I want to measure the time taken by various modules inside the kernel function.
How can I do it. I am able to measure the complete time taken by the NDRangeKernel to execute but
as it has multiple parts, I want to measure those times also.
Do tell me if there is any possibility of doing this.
The best way to do this is to break apart your single kernel into multiple kernels so that you can measure each component separately. You might also consider the use of profiling tools depending upon your OpenCL implementation, but with standard OpenCL your only option is to adjust your kernels to do the benchmarking you need separately.
AJ’s suggestion is great. What I’ve done is comment out various parts of the kernel, along the lines of “if this part was ‘free’ how fast would it run?”. You can do this separately for reads, compute steps, and writes. It gives you a pretty good idea where time is getting spent. Of course the results are incorrect (because you’re not doing all of the work) but it can be a useful profiling aid because it tells you which parts to concentrate on (for example, if commenting out some compute only made it 5% faster, then no amount of optimization of that section could ever possibly make it more than 5% faster).
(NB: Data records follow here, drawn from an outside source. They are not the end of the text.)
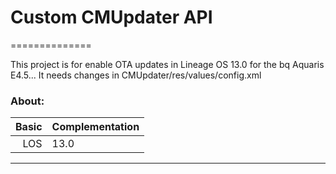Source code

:# Custom CMUpdater API
==============

This project is for enable OTA updates in Lineage OS 13.0 for the bq Aquaris E4.5... It needs changes in CMUpdater/res/values/config.xml

### About:

Basic   | Complementation
-------:|:-------------------------
LOS     | 13.0

---

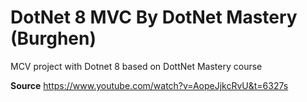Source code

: # DotNet 8 MVC By DotNet Mastery (Burghen)
MCV project with Dotnet 8 based on DottNet Mastery course

**Source**
https://www.youtube.com/watch?v=AopeJjkcRvU&t=6327s
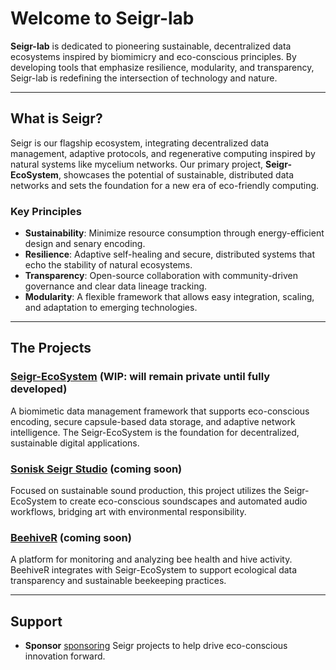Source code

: # Welcome to Seigr-lab

**Seigr-lab** is dedicated to pioneering sustainable, decentralized data ecosystems inspired by biomimicry and eco-conscious principles. By developing tools that emphasize resilience, modularity, and transparency, Seigr-lab is redefining the intersection of technology and nature.

---

## What is Seigr?

Seigr is our flagship ecosystem, integrating decentralized data management, adaptive protocols, and regenerative computing inspired by natural systems like mycelium networks. Our primary project, **Seigr-EcoSystem**, showcases the potential of sustainable, distributed data networks and sets the foundation for a new era of eco-friendly computing.

### Key Principles
- **Sustainability**: Minimize resource consumption through energy-efficient design and senary encoding.
- **Resilience**: Adaptive self-healing and secure, distributed systems that echo the stability of natural ecosystems.
- **Transparency**: Open-source collaboration with community-driven governance and clear data lineage tracking.
- **Modularity**: A flexible framework that allows easy integration, scaling, and adaptation to emerging technologies.

---

## The Projects

### [Seigr-EcoSystem](https://github.com/Seigr-lab/Seigr-EcoSystem) (WIP: will remain private until fully developed)
A biomimetic data management framework that supports eco-conscious encoding, secure capsule-based data storage, and adaptive network intelligence. The Seigr-EcoSystem is the foundation for decentralized, sustainable digital applications.

### [Sonisk Seigr Studio](https://github.com/Seigr-lab/Sonisk-Seigr-Studio) (coming soon)
Focused on sustainable sound production, this project utilizes the Seigr-EcoSystem to create eco-conscious soundscapes and automated audio workflows, bridging art with environmental responsibility.

### [BeehiveR](https://github.com/Seigr-lab/BeehiveR) (coming soon)
A platform for monitoring and analyzing bee health and hive activity. BeehiveR integrates with Seigr-EcoSystem to support ecological data transparency and sustainable beekeeping practices.

---

## Support
- **Sponsor** [sponsoring](https://github.com/sponsors/Seigr-lab) Seigr projects to help drive eco-conscious innovation forward.
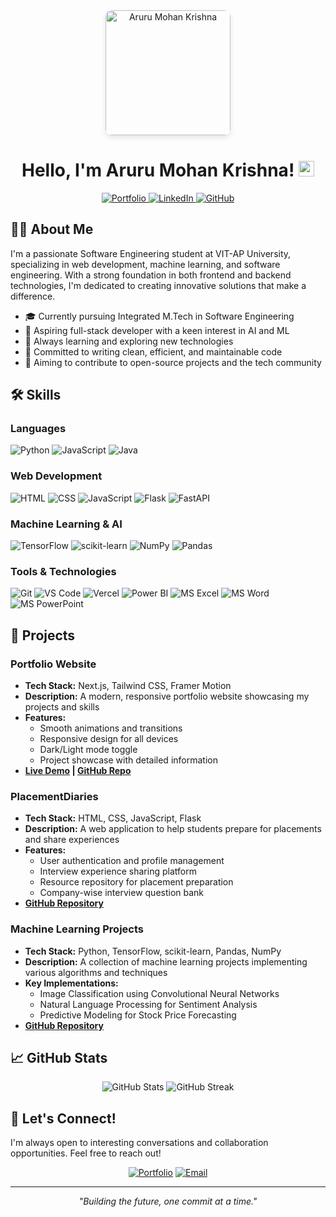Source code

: <div align="center">

<img src="https://hebbkx1anhila5yf.public.blob.vercel-storage.com/WhatsApp%20Image%202025-01-02%20at%2014.40.03_1cfbe5db.jpg-lWxwDQIBrUSGSI5Vpbl7vPcjp18Aui.jpeg" alt="Aruru Mohan Krishna" width="200" style="border-radius: 10px; box-shadow: 0 4px 8px rgba(0,0,0,0.1);" />

# Hello, I'm Aruru Mohan Krishna! <img src="https://media.giphy.com/media/hvRJCLFzcasrR4ia7z/giphy.gif" width="25px">

<p align="center">
  <a href="https://1ex5yiy18k2wortk.vercel.app/">
    <img src="https://img.shields.io/badge/Portfolio-8A2BE2?style=for-the-badge&logo=vercel&logoColor=white" alt="Portfolio" />
  </a>
  <a href="https://www.linkedin.com/in/aruru-mohan-krishna-79b851226/">
    <img src="https://img.shields.io/badge/LinkedIn-0077B5?style=for-the-badge&logo=linkedin&logoColor=white" alt="LinkedIn" />
  </a>
  <a href="https://github.com/mohankrishna1123">
    <img src="https://img.shields.io/badge/GitHub-100000?style=for-the-badge&logo=github&logoColor=white" alt="GitHub" />
  </a>
</p>

</div>

## 👨‍💻 About Me

I'm a passionate Software Engineering student at VIT-AP University, specializing in web development, machine learning, and software engineering. With a strong foundation in both frontend and backend technologies, I'm dedicated to creating innovative solutions that make a difference.

- 🎓 Currently pursuing Integrated M.Tech in Software Engineering
- 💼 Aspiring full-stack developer with a keen interest in AI and ML
- 🌱 Always learning and exploring new technologies
- 🚀 Committed to writing clean, efficient, and maintainable code
- 🌟 Aiming to contribute to open-source projects and the tech community

## 🛠️ Skills

### Languages
![Python](https://img.shields.io/badge/Python-3776AB?style=for-the-badge&logo=python&logoColor=white)
![JavaScript](https://img.shields.io/badge/JavaScript-F7DF1E?style=for-the-badge&logo=javascript&logoColor=black)
![Java](https://img.shields.io/badge/Java-ED8B00?style=for-the-badge&logo=openjdk&logoColor=white)

### Web Development
![HTML](https://img.shields.io/badge/HTML5-E34F26?style=for-the-badge&logo=html5&logoColor=white)
![CSS](https://img.shields.io/badge/CSS3-1572B6?style=for-the-badge&logo=css3&logoColor=white)
![JavaScript](https://img.shields.io/badge/JavaScript-F7DF1E?style=for-the-badge&logo=javascript&logoColor=black)
![Flask](https://img.shields.io/badge/Flask-000000?style=for-the-badge&logo=flask&logoColor=white)
![FastAPI](https://img.shields.io/badge/FastAPI-009688?style=for-the-badge&logo=fastapi&logoColor=white)

### Machine Learning & AI
![TensorFlow](https://img.shields.io/badge/TensorFlow-FF6F00?style=for-the-badge&logo=tensorflow&logoColor=white)
![scikit-learn](https://img.shields.io/badge/scikit_learn-F7931E?style=for-the-badge&logo=scikit-learn&logoColor=white)
![NumPy](https://img.shields.io/badge/NumPy-013243?style=for-the-badge&logo=numpy&logoColor=white)
![Pandas](https://img.shields.io/badge/Pandas-150458?style=for-the-badge&logo=pandas&logoColor=white)

### Tools & Technologies
![Git](https://img.shields.io/badge/Git-F05032?style=for-the-badge&logo=git&logoColor=white)
![VS Code](https://img.shields.io/badge/VS_Code-007ACC?style=for-the-badge&logo=visual-studio-code&logoColor=white)
![Vercel](https://img.shields.io/badge/Vercel-000000?style=for-the-badge&logo=vercel&logoColor=white)
![Power BI](https://img.shields.io/badge/Power_BI-F2C811?style=for-the-badge&logo=powerbi&logoColor=black)
![MS Excel](https://img.shields.io/badge/Microsoft_Excel-217346?style=for-the-badge&logo=microsoft-excel&logoColor=white)
![MS Word](https://img.shields.io/badge/Microsoft_Word-2B579A?style=for-the-badge&logo=microsoft-word&logoColor=white)
![MS PowerPoint](https://img.shields.io/badge/Microsoft_PowerPoint-B7472A?style=for-the-badge&logo=microsoft-powerpoint&logoColor=white)

## 🚀 Projects

### Portfolio Website
- **Tech Stack:** Next.js, Tailwind CSS, Framer Motion
- **Description:** A modern, responsive portfolio website showcasing my projects and skills
- **Features:**
  - Smooth animations and transitions
  - Responsive design for all devices
  - Dark/Light mode toggle
  - Project showcase with detailed information
- **[Live Demo](https://1ex5yiy18k2wortk.vercel.app/) | [GitHub Repo](https://github.com/mohankrishna1123/portfolio)**

### PlacementDiaries
- **Tech Stack:** HTML, CSS, JavaScript, Flask
- **Description:** A web application to help students prepare for placements and share experiences
- **Features:**
  - User authentication and profile management
  - Interview experience sharing platform
  - Resource repository for placement preparation
  - Company-wise interview question bank
- **[GitHub Repository](https://github.com/mohankrishna1123/PlacementDiaries)**

### Machine Learning Projects
- **Tech Stack:** Python, TensorFlow, scikit-learn, Pandas, NumPy
- **Description:** A collection of machine learning projects implementing various algorithms and techniques
- **Key Implementations:**
  - Image Classification using Convolutional Neural Networks
  - Natural Language Processing for Sentiment Analysis
  - Predictive Modeling for Stock Price Forecasting
- **[GitHub Repository](https://github.com/mohankrishna1123/ml-projects)**

## 📈 GitHub Stats

<div align="center">
  <img src="https://github-readme-stats.vercel.app/api?username=MohanKrishna36&show_icons=true&theme=radical&hide_border=true&count_private=true" alt="GitHub Stats" />
  <img src="https://github-readme-streak-stats.herokuapp.com/?user=MohanKrishna36&theme=radical&hide_border=true" alt="GitHub Streak" />
</div>

## 🤝 Let's Connect!

I'm always open to interesting conversations and collaboration opportunities. Feel free to reach out!

<div align="center">

[![Portfolio](https://img.shields.io/badge/Portfolio-Visit%20Site-purple?style=for-the-badge&logo=vercel)](https://1ex5yiy18k2wortk.vercel.app/)
[![Email](https://img.shields.io/badge/Email-Contact%20Me-red?style=for-the-badge&logo=gmail)](mailto:mohankrishna1123@gmail.com)

</div>

---

<div align="center">
  <em>"Building the future, one commit at a time."</em>
</div>
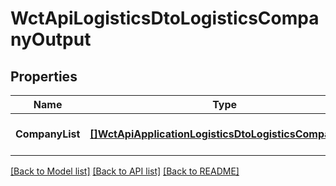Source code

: # WctApiLogisticsDtoLogisticsCompanyOutput

## Properties
Name | Type | Description | Notes
------------ | ------------- | ------------- | -------------
**CompanyList** | [**[]WctApiApplicationLogisticsDtoLogisticsCompanyDto**](WCT.Api.Application.Logistics.Dto.LogisticsCompanyDto.md) |  | [optional] [default to null]

[[Back to Model list]](../README.md#documentation-for-models) [[Back to API list]](../README.md#documentation-for-api-endpoints) [[Back to README]](../README.md)

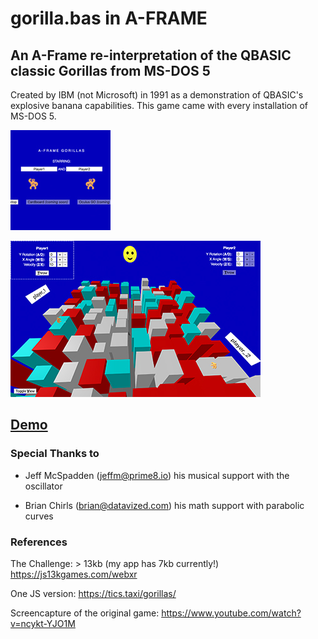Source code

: # gorilla.bas in A-FRAME
## An A-Frame re-interpretation of the QBASIC classic Gorillas from MS-DOS 5

Created by IBM (not Microsoft) in 1991 as a demonstration of QBASIC's explosive banana capabilities. This game came with every installation of MS-DOS 5.

![](images/small.jpg)

![](images/big.jpg)


## [Demo](https://rdub80.github.io/gorilla.bas.vr/src)
 

### Special Thanks to 

- Jeff McSpadden (jeffm@prime8.io) his musical support with the oscillator

- Brian Chirls (brian@datavized.com) his math support with parabolic curves


### References

The Challenge: > 13kb (my app has 7kb currently!) https://js13kgames.com/webxr

One JS version: https://tics.taxi/gorillas/

Screencapture of the original game: https://www.youtube.com/watch?v=ncykt-YJO1M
One warning though, this may sometimes result in the compiler automatically removing sections of your kernel because their results are no longer used. A very simple example is that if you comment out a write to global memory then all operations that were performed to get that result that was written out will be removed by the compiler since their result/output is no longer needed. There’s nothing wrong with the approach suggested by guillona, just keep the compiler’s optimisations in mind.